Enseignement du français en Tunisie
Publié dans Le Temps le 11 - 12 - 2011

• Pour une rénovation des approches et des pratiques pédagogiques
Les élèves au primaire, au collège ou au lycée ne maîtrisent pas le français, la langue de Molière, ce qui est un minimum et un préalable indispensable à l'ensemble des apprentissages. Force est de constater que ces élèves non seulement ne connaissent pas les règles élémentaires d'orthographe, mais que, bien plus grave, ils n'ont même pas conscience des mots et encore moins de la syntaxe. La conjugaison leur est aussi complètement étrangère.
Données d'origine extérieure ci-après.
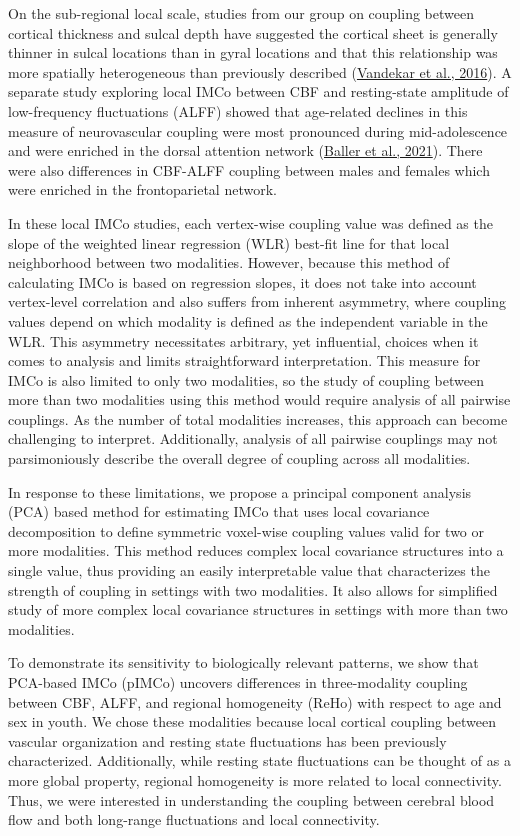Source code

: \documentclass[
  12pt,
]{article}
\begin{document}
On the sub-regional local scale, studies from our group on coupling between cortical thickness and sulcal depth have suggested the cortical sheet is generally thinner in sulcal locations than in gyral locations and that this relationship was more spatially heterogeneous than previously described (\protect\hyperlink{ref-vandekarSubjectlevelMeasurementLocal2016}{Vandekar et al., 2016}). A separate study exploring local IMCo between CBF and resting-state amplitude of low-frequency fluctuations (ALFF) showed that age-related declines in this measure of neurovascular coupling were most pronounced during mid-adolescence and were enriched in the dorsal attention network (\protect\hyperlink{ref-ballerDevelopmentalCouplingCerebral2021}{Baller et al., 2021}). There were also differences in CBF-ALFF coupling between males and females which were enriched in the frontoparietal network.

In these local IMCo studies, each vertex-wise coupling value was defined as the slope of the weighted linear regression (WLR) best-fit line for that local neighborhood between two modalities. However, because this method of calculating IMCo is based on regression slopes, it does not take into account vertex-level correlation and also suffers from inherent asymmetry, where coupling values depend on which modality is defined as the independent variable in the WLR. This asymmetry necessitates arbitrary, yet influential, choices when it comes to analysis and limits straightforward interpretation. This measure for IMCo is also limited to only two modalities, so the study of coupling between more than two modalities using this method would require analysis of all pairwise couplings. As the number of total modalities increases, this approach can become challenging to interpret. Additionally, analysis of all pairwise couplings may not parsimoniously describe the overall degree of coupling across all modalities.

In response to these limitations, we propose a principal component analysis (PCA) based method for estimating IMCo that uses local covariance decomposition to define symmetric voxel-wise coupling values valid for two or more modalities. This method reduces complex local covariance structures into a single value, thus providing an easily interpretable value that characterizes the strength of coupling in settings with two modalities. It also allows for simplified study of more complex local covariance structures in settings with more than two modalities.

To demonstrate its sensitivity to biologically relevant patterns, we show that PCA-based IMCo (pIMCo) uncovers differences in three-modality coupling between CBF, ALFF, and regional homogeneity (ReHo) with respect to age and sex in youth. We chose these modalities because local cortical coupling between vascular organization and resting state fluctuations has been previously characterized. Additionally, while resting state fluctuations can be thought of as a more global property, regional homogeneity is more related to local connectivity. Thus, we were interested in understanding the coupling between cerebral blood flow and both long-range fluctuations and local connectivity.
\end{document}
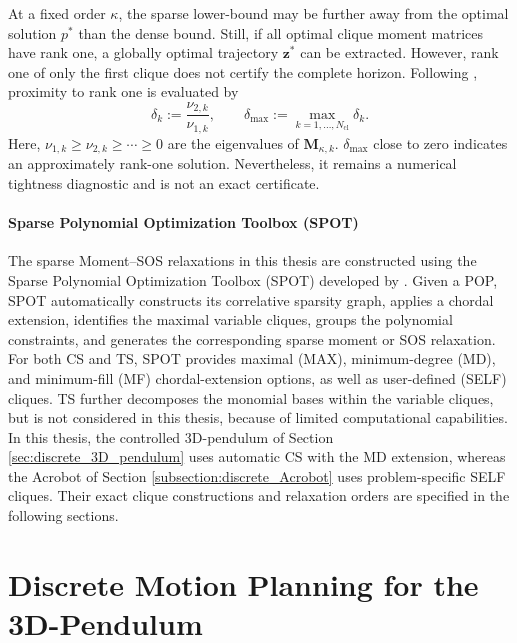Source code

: At a fixed order $\kappa$, the sparse lower-bound may
be further away from the optimal solution $p^*$ than the dense bound. 
Still, if all optimal clique moment matrices have rank one, a globally optimal 
trajectory $\bm{z}^*$ can be extracted. However, rank one of only the first
clique does not certify the complete horizon. Following \cite{Sangli2025}, proximity to rank one is
evaluated by
\begin{equation}
 \delta_k:=\frac{\nu_{2,k}}{\nu_{1,k}},
 \qquad
 \delta_{\max}:=\max_{k=1,\ldots,N_{\mathrm{cl}}}\delta_k.
 \label{eq:numerical_rank_metric}
\end{equation}
Here, 
\(\nu_{1,k}\geq\nu_{2,k}\geq\cdots\geq0\) are the eigenvalues of
\(\bm{M}_{\kappa,k}\). \(\delta_{\max}\) close to zero indicates an approximately rank-one solution.
 Nevertheless, it remains a numerical tightness diagnostic and is not an exact certificate.

\paragraph{Sparse Polynomial Optimization Toolbox (SPOT)}
The sparse Moment--SOS relaxations in this thesis are constructed 
using the Sparse Polynomial Optimization Toolbox (SPOT) developed by 
\cite{Kang_2025Global}. Given a POP, SPOT automatically constructs its 
correlative sparsity graph, applies a chordal extension, identifies 
the maximal variable cliques, groups the polynomial constraints, and 
generates the corresponding sparse moment or SOS relaxation. For both 
CS and TS, SPOT provides maximal (MAX), minimum-degree (MD), and minimum-fill 
(MF) chordal-extension options, as well as user-defined (SELF) cliques. TS further 
decomposes the monomial bases within the variable cliques, but is not considered 
in this thesis, because of limited computational capabilities. 
In this thesis, the controlled 3D-pendulum of Section \ref{sec:discrete_3D_pendulum} uses automatic CS with the MD 
extension, whereas the Acrobot of Section \ref{subsection:discrete_Acrobot} uses problem-specific SELF cliques. 
Their exact clique constructions and relaxation orders are specified 
in the following sections.

\newpage

\section{Discrete Motion Planning for the 3D-Pendulum}
\label{sec:discrete_motion_planning_3d_pendulum}

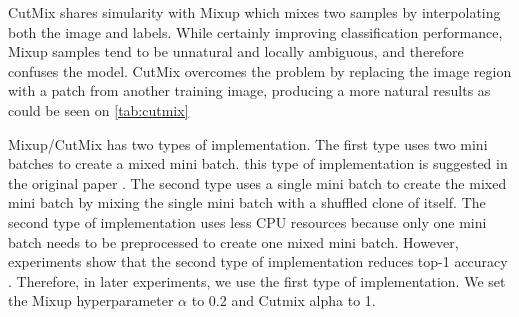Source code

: 

CutMix shares simularity with Mixup which mixes two samples by interpolating both the image and labels. While certainly improving classification performance, Mixup samples tend to be unnatural and locally ambiguous, and therefore confuses the model. CutMix overcomes the problem by replacing the image region with a patch from another training image, producing a more natural results as could be seen on \ref{tab:cutmix}

Mixup/CutMix has two types of implementation. The first type uses two mini batches to create a mixed mini batch. this type of implementation is suggested in the original paper \cite{zhang2017_mixup}. The second type uses a single mini batch to create the mixed mini batch by mixing the single mini batch with a shuffled clone of itself. The second type of implementation uses less CPU resources because only one mini batch needs to be preprocessed to create one mixed mini batch. However, experiments show that the second type of implementation reduces top-1 accuracy \cite{lee2020_compounding_improvements}. Therefore, in later experiments, we use the first type of implementation. We set the Mixup hyperparameter $\alpha$ to 0.2 and Cutmix alpha to 1. 










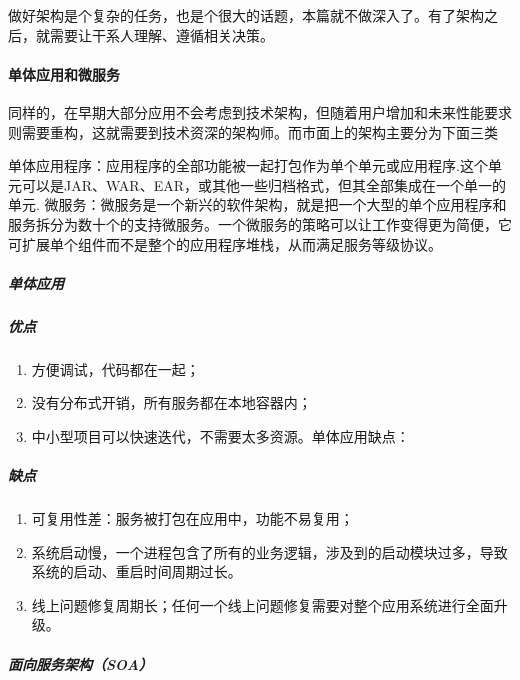 \documentclass[letterpaper,11pt,english]{sphinxmanual}
\begin{document}
做好架构是个复杂的任务，也是个很大的话题，本篇就不做深入了。有了架构之后，就需要让干系人理解、遵循相关决策。


\paragraph{单体应用和微服务}
\label{\detokenize{chapter_idea/understand_tech:id14}}
同样的，在早期大部分应用不会考虑到技术架构，但随着用户增加和未来性能要求则需要重构，这就需要到技术资深的架构师。而市面上的架构主要分为下面三类

单体应用程序：应用程序的全部功能被一起打包作为单个单元或应用程序.这个单元可以是JAR、WAR、EAR，或其他一些归档格式，但其全部集成在一个单一的单元.
微服务：微服务是一个新兴的软件架构，就是把一个大型的单个应用程序和服务拆分为数十个的支持微服务。一个微服务的策略可以让工作变得更为简便，它可扩展单个组件而不是整个的应用程序堆栈，从而满足服务等级协议。


\subparagraph{单体应用}
\label{\detokenize{chapter_idea/understand_tech:id15}}

\subparagraph{优点}
\label{\detokenize{chapter_idea/understand_tech:id16}}\begin{enumerate}
%
\item {} 
方便调试，代码都在一起；

\item {} 
没有分布式开销，所有服务都在本地容器内；

\item {} 
中小型项目可以快速迭代，不需要太多资源。单体应用缺点：

\end{enumerate}


\subparagraph{缺点}
\label{\detokenize{chapter_idea/understand_tech:id17}}\begin{enumerate}
%
\item {} 
可复用性差：服务被打包在应用中，功能不易复用；

\item {} 
系统启动慢，一个进程包含了所有的业务逻辑，涉及到的启动模块过多，导致系统的启动、重启时间周期过长。

\item {} 
线上问题修复周期长；任何一个线上问题修复需要对整个应用系统进行全面升级。

\end{enumerate}


\subparagraph{面向服务架构（SOA）}
\label{\detokenize{chapter_idea/understand_tech:soa}}\label{\detokenize{chapter_idea/understand_tech:id19}}\label{\detokenize{chapter_idea/understand_tech:id18}}
\end{document}
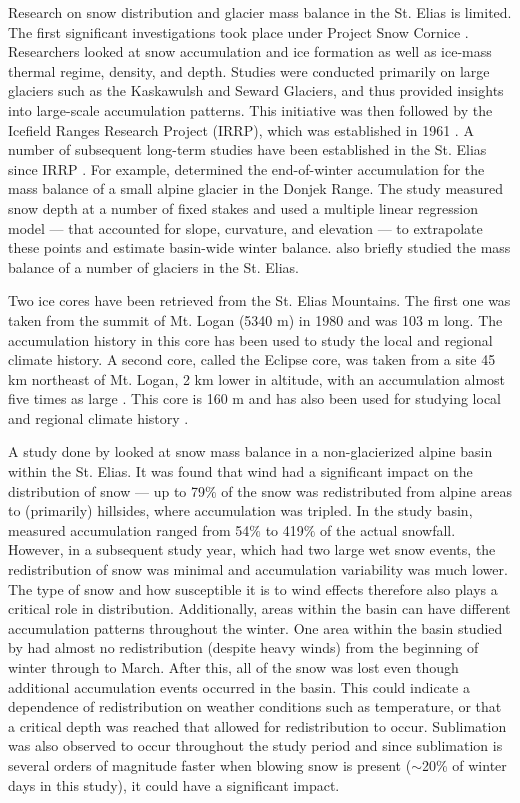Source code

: \documentclass{sfuthesis}
\begin{document}
Research on snow distribution and glacier mass balance in the St. Elias is limited. The first significant investigations took place under Project Snow Cornice \citep{Wood1948}. Researchers looked at snow accumulation and ice formation as well as ice-mass thermal regime, density, and depth. Studies were conducted primarily on large glaciers such as the Kaskawulsh and Seward Glaciers, and thus provided insights into large-scale accumulation patterns. This initiative was then followed by the Icefield Ranges Research Project (IRRP), which was established in 1961 \citep{Danby2003}. A number of subsequent long-term studies have been established in the St. Elias since IRRP \citep[e.g.][]{Clarke1984, Paoli2009}. For example, \cite{Wheler2014} determined the end-of-winter accumulation for the mass balance of a small alpine glacier in the Donjek Range. The study measured snow depth at a number of fixed stakes and used a multiple linear regression model --- that accounted for slope, curvature, and elevation --- to extrapolate these points and estimate basin-wide winter balance. \cite{Arendt2008} also briefly studied the mass balance of a number of glaciers in the St. Elias.

Two ice cores have been retrieved from the St. Elias Mountains. The first one was taken from the summit of Mt. Logan (5340 m) in 1980 and was 103 m long. The accumulation history in this core has been used to study the local \citep{Holdsworth1991} and regional \citep{Moore2002} climate history. A second core, called the Eclipse core, was taken from a site 45 km northeast of Mt. Logan, 2 km lower in altitude, with an accumulation almost five times as large \citep{Wake2002}. This core is 160 m and has also been used for studying local and regional climate history \citep{Wake2002}. 

A study done by \cite{Pomeroy1999} looked at snow mass balance in a non-glacierized alpine basin within the St. Elias. It was found that wind had a significant impact on the distribution of snow --- up to 79$\%$ of the snow was redistributed from alpine areas to (primarily) hillsides, where accumulation was tripled. In the study basin, measured accumulation ranged from 54$\%$ to 419$\%$ of the actual snowfall. However, in a subsequent study year, which had two large wet snow events, the redistribution of snow was minimal and accumulation variability was much lower. The type of snow and how susceptible it is to wind effects therefore also plays a critical role in distribution. Additionally, areas within the basin can have different accumulation patterns throughout the winter. One area within the basin studied by \cite{Pomeroy1999} had almost no redistribution (despite heavy winds) from the beginning of winter through to March. After this, all of the snow was lost even though additional accumulation events occurred in the basin. This could indicate a dependence of redistribution on weather conditions such as temperature, or that a critical depth was reached that allowed for redistribution to occur. Sublimation was also observed to occur throughout the study period and since sublimation is several orders of magnitude faster when blowing snow is present ($\sim$20\% of winter days in this study), it could have a significant impact.
\end{document}
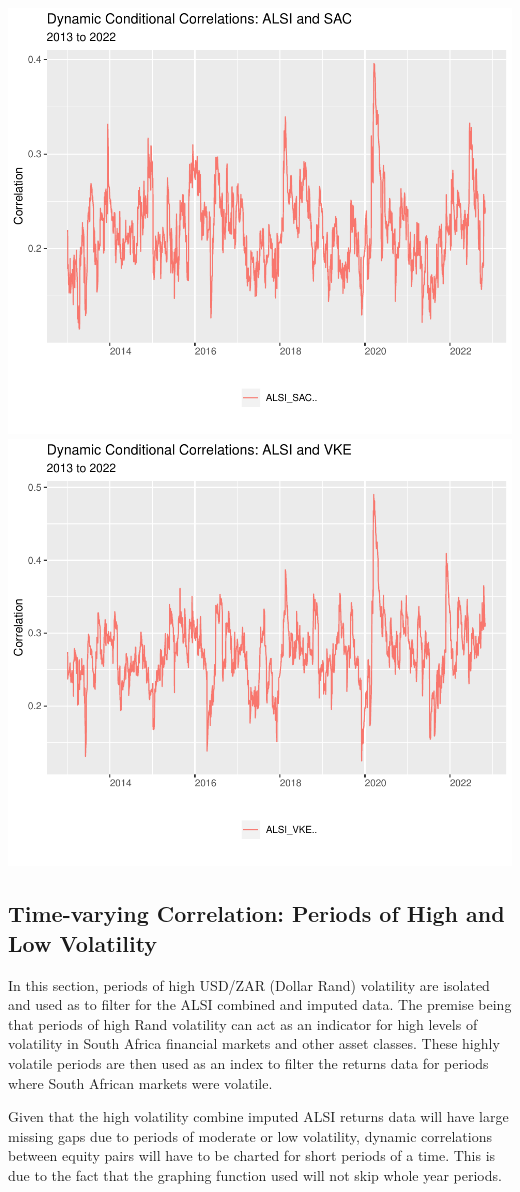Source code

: \documentclass[11pt,preprint, authoryear]{elsarticle}
\numberwithin{equation}{section}
\numberwithin{figure}{section}
\numberwithin{table}{section}
\begin{document}
\includegraphics[width=0.5\linewidth]{Fin_Metrics_Project_files/figure-latex/figures-side-5}
\includegraphics[width=0.5\linewidth]{Fin_Metrics_Project_files/figure-latex/figures-side-6}

\hypertarget{time-varying-correlation-periods-of-high-and-low-volatility}{%
\subsection{Time-varying Correlation: Periods of High and Low
Volatility}\label{time-varying-correlation-periods-of-high-and-low-volatility}}

In this section, periods of high USD/ZAR (Dollar Rand) volatility are
isolated and used as to filter for the ALSI combined and imputed data.
The premise being that periods of high Rand volatility can act as an
indicator for high levels of volatility in South Africa financial
markets and other asset classes. These highly volatile periods are then
used as an index to filter the returns data for periods where South
African markets were volatile.

Given that the high volatility combine imputed ALSI returns data will
have large missing gaps due to periods of moderate or low volatility,
dynamic correlations between equity pairs will have to be charted for
short periods of a time. This is due to the fact that the graphing
function used will not skip whole year periods.
\end{document}

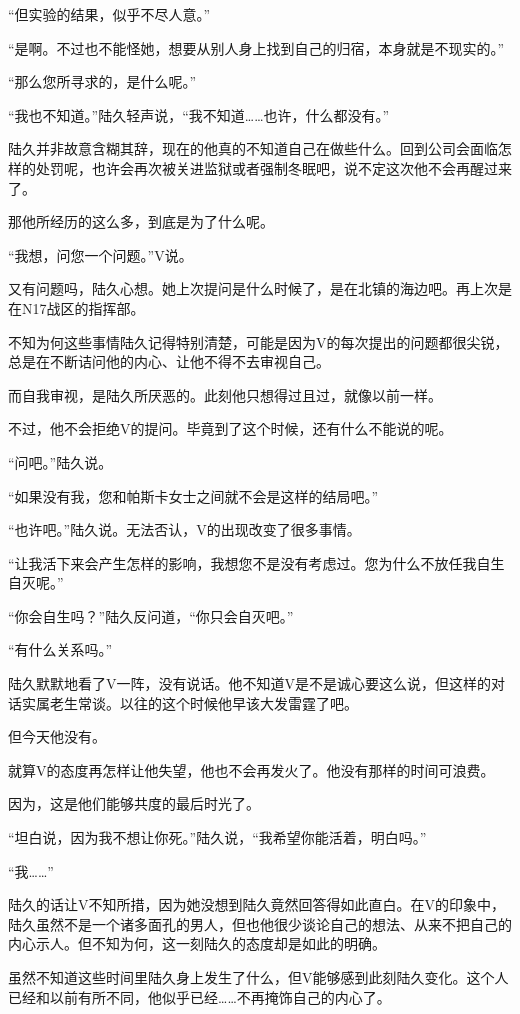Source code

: “但实验的结果，似乎不尽人意。”

“是啊。不过也不能怪她，想要从别人身上找到自己的归宿，本身就是不现实的。”

“那么您所寻求的，是什么呢。”

“我也不知道。”陆久轻声说，“我不知道……也许，什么都没有。”

陆久并非故意含糊其辞，现在的他真的不知道自己在做些什么。回到公司会面临怎样的处罚呢，也许会再次被关进监狱或者强制冬眠吧，说不定这次他不会再醒过来了。

那他所经历的这么多，到底是为了什么呢。

“我想，问您一个问题。”V说。

又有问题吗，陆久心想。她上次提问是什么时候了，是在北镇的海边吧。再上次是在N17战区的指挥部。

不知为何这些事情陆久记得特别清楚，可能是因为V的每次提出的问题都很尖锐，总是在不断诘问他的内心、让他不得不去审视自己。

而自我审视，是陆久所厌恶的。此刻他只想得过且过，就像以前一样。

不过，他不会拒绝V的提问。毕竟到了这个时候，还有什么不能说的呢。

“问吧。”陆久说。

“如果没有我，您和帕斯卡女士之间就不会是这样的结局吧。”

“也许吧。”陆久说。无法否认，V的出现改变了很多事情。

“让我活下来会产生怎样的影响，我想您不是没有考虑过。您为什么不放任我自生自灭呢。”

“你会自生吗？”陆久反问道，“你只会自灭吧。”

“有什么关系吗。”

陆久默默地看了V一阵，没有说话。他不知道V是不是诚心要这么说，但这样的对话实属老生常谈。以往的这个时候他早该大发雷霆了吧。

但今天他没有。

就算V的态度再怎样让他失望，他也不会再发火了。他没有那样的时间可浪费。

因为，这是他们能够共度的最后时光了。

“坦白说，因为我不想让你死。”陆久说，“我希望你能活着，明白吗。”

“我……”

陆久的话让V不知所措，因为她没想到陆久竟然回答得如此直白。在V的印象中，陆久虽然不是一个诸多面孔的男人，但也他很少谈论自己的想法、从来不把自己的内心示人。但不知为何，这一刻陆久的态度却是如此的明确。

虽然不知道这些时间里陆久身上发生了什么，但V能够感到此刻陆久变化。这个人已经和以前有所不同，他似乎已经……不再掩饰自己的内心了。

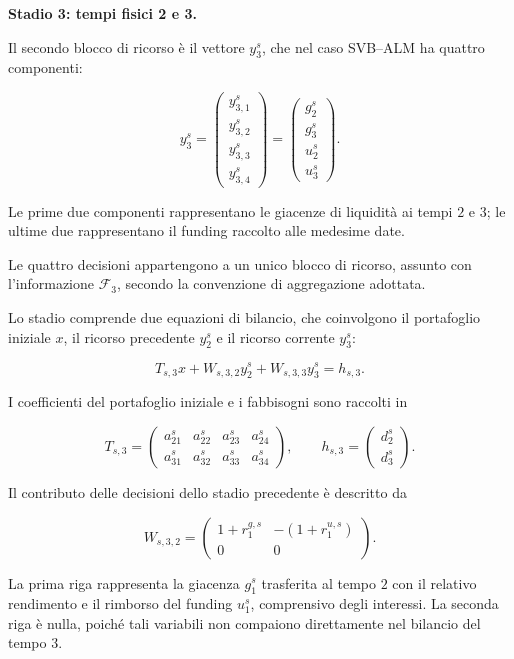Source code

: \medskip

\noindent
\textbf{Stadio 3: tempi fisici 2 e 3.}

Il secondo blocco di ricorso \`e il vettore
$y_3^s$, che nel caso SVB--ALM ha quattro componenti:

\[
y_3^s
=
\begin{pmatrix}
y_{3,1}^s\\
y_{3,2}^s\\
y_{3,3}^s\\
y_{3,4}^s
\end{pmatrix}
=
\begin{pmatrix}
g_2^s\\
g_3^s\\
u_2^s\\
u_3^s
\end{pmatrix}.
\]

Le prime due componenti rappresentano
le giacenze di liquidit\`a ai tempi $2$ e $3$;
le ultime due rappresentano il funding
raccolto alle medesime date.

Le quattro decisioni appartengono a un unico
blocco di ricorso, assunto con l'informazione
$\mathcal F_3$, secondo la convenzione
di aggregazione adottata.

Lo stadio comprende due equazioni di bilancio,
che coinvolgono il portafoglio iniziale $x$,
il ricorso precedente $y_2^s$
e il ricorso corrente $y_3^s$:

\[
T_{s,3}x+
W_{s,3,2}y_2^s+
W_{s,3,3}y_3^s
=
h_{s,3}.
\]

I coefficienti del portafoglio iniziale
e i fabbisogni sono raccolti in

\[
T_{s,3}
=
\begin{pmatrix}
a_{21}^s&a_{22}^s&a_{23}^s&a_{24}^s\\
a_{31}^s&a_{32}^s&a_{33}^s&a_{34}^s
\end{pmatrix},
\qquad
h_{s,3}
=
\begin{pmatrix}
d_2^s\\
d_3^s
\end{pmatrix}.
\]

Il contributo delle decisioni
dello stadio precedente \`e descritto da

\[
W_{s,3,2}
=
\begin{pmatrix}
1+r_1^{g,s}&-(1+r_1^{u,s})\\
0&0
\end{pmatrix}.
\]

La prima riga rappresenta la giacenza
$g_1^s$ trasferita al tempo $2$
con il relativo rendimento e il rimborso
del funding $u_1^s$, comprensivo
degli interessi. La seconda riga
\`e nulla, poich\'e tali variabili
non compaiono direttamente nel bilancio
del tempo $3$.

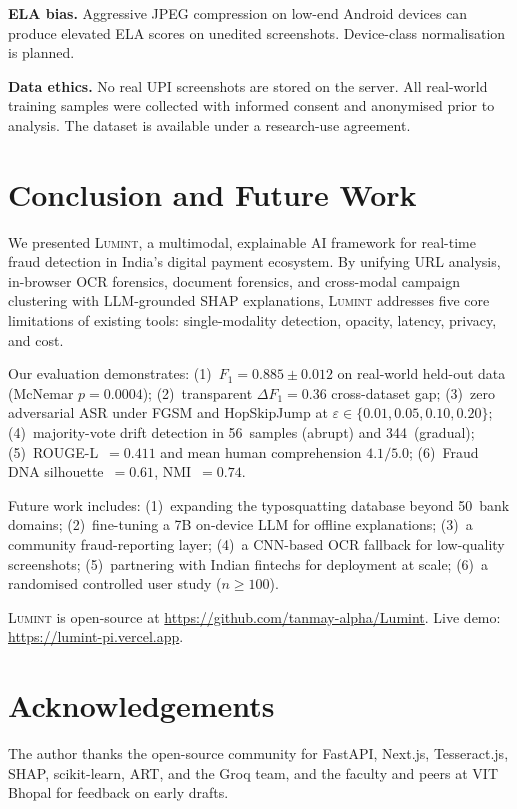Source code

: \documentclass[conference]{IEEEtran}
\begin{document}
\textbf{ELA bias.}
Aggressive JPEG compression on low-end Android devices can produce
elevated ELA scores on unedited screenshots.
Device-class normalisation is planned.

\textbf{Data ethics.}
No real UPI screenshots are stored on the server.
All real-world training samples were collected with informed consent and
anonymised prior to analysis.
The dataset is available under a research-use agreement.

\section{Conclusion and Future Work}\label{sec:conclusion}

We presented \textsc{Lumint}, a multimodal, explainable AI framework for
real-time fraud detection in India's digital payment ecosystem.
By unifying URL analysis, in-browser OCR forensics, document forensics,
and cross-modal campaign clustering with LLM-grounded SHAP explanations,
\textsc{Lumint} addresses five core limitations of existing tools:
single-modality detection, opacity, latency, privacy, and cost.

Our evaluation demonstrates:
(1)~$F_1{=}0.885{\pm}0.012$ on real-world held-out data
    (McNemar $p{=}0.0004$);
(2)~transparent $\Delta F_1{=}0.36$ cross-dataset gap;
(3)~zero adversarial ASR under FGSM and HopSkipJump at
    $\varepsilon\!\in\!\{0.01,0.05,0.10,0.20\}$;
(4)~majority-vote drift detection in 56~samples (abrupt) and
    344~(gradual);
(5)~ROUGE-L~$=0.411$ and mean human comprehension $4.1/5.0$;
(6)~Fraud DNA silhouette~$=0.61$, NMI~$=0.74$.

Future work includes:
(1)~expanding the typosquatting database beyond 50~bank domains;
(2)~fine-tuning a 7B on-device LLM for offline explanations;
(3)~a community fraud-reporting layer;
(4)~a CNN-based OCR fallback for low-quality screenshots;
(5)~partnering with Indian fintechs for deployment at scale;
(6)~a randomised controlled user study ($n{\geq}100$).

\textsc{Lumint} is open-source at
\url{https://github.com/tanmay-alpha/Lumint}.
Live demo: \url{https://lumint-pi.vercel.app}.

\section*{Acknowledgements}
The author thanks the open-source community for FastAPI, Next.js,
Tesseract.js, SHAP, scikit-learn, ART, and the Groq team, and the
faculty and peers at VIT Bhopal for feedback on early drafts.
\end{document}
La nomenclature grammaticale leur fait défaut. Bref, à voir les copies des élèves, il y a de quoi s'inquiéter sur l'avenir du français dans nos écoles. Ce phénomène n'est pas propre à la Tunisie, mais il existe un peu partout dans les pays francophones, y compris la France où un cri d'alarme est lancé pour sauver la langue française. Les inspecteurs de français réunis au cours d'un séminaire le 7 et 8 décembre sur l'enseignement du français en Tunisie à la direction régionale de l'enseignement de Nabeul ont tiré la sonnette d'alarme et ont appelé à une rénovation des approches et des pratiques pédagogiques dans l'enseignement du français dans notre pays
Trois motivations nous ont conduits à organiser ce séminaire explique Lotfi Souab inspecteur de français au secondaire « Tout d'abord un séminaire est toujours un événement de par le dynamique d'échange qu'il instaure. C'est un moment de partage, de rencontre et d'écoute. La réflexion que nous proposons d'engager émane d'un constat inquiétant partagé par tous : la nette dégradation du niveau linguistique des élèves voire même la dégradation de l'intellect. Nous décelons également un certain déficit de formation chez les enseignants. Ce manque génère un recul des performances dans les établissements scolaires. La mise en œuvre d'approches pertinentes se heurte à certains obstacles à une certaine réticence. Cet état nous interpelle tous et nous pousse à pointer les difficultés, à construire des démarches cohérentes pour aboutir à un bon rendement de l'acte pédagogique. Ce séminaire est l'occasion aussi de prendre du recul par rapport à ce que nous faisons. Il ne s'agit pas d'apporter des réponses mais de susciter des interrogations, les vraies interrogations à partir d'une démarche lucide. La problématique de l'enseignement des langues en particulier est une question complexe, une affaire nationale par excellence surtout au moment où tous les acteurs se penchent sur l'avenir du pays. C'est une façon pour nous d'assumer nos responsabilités en tant qu'inspecteurs à un moment crucial où des acquis et les finalités de l'enseignement des langues ne semblent pas être évidentes. Quoiqu'il en soit, la question de la langue n'est pas négociable parce qu'elle est le lieu de la formation de l'esprit du citoyen.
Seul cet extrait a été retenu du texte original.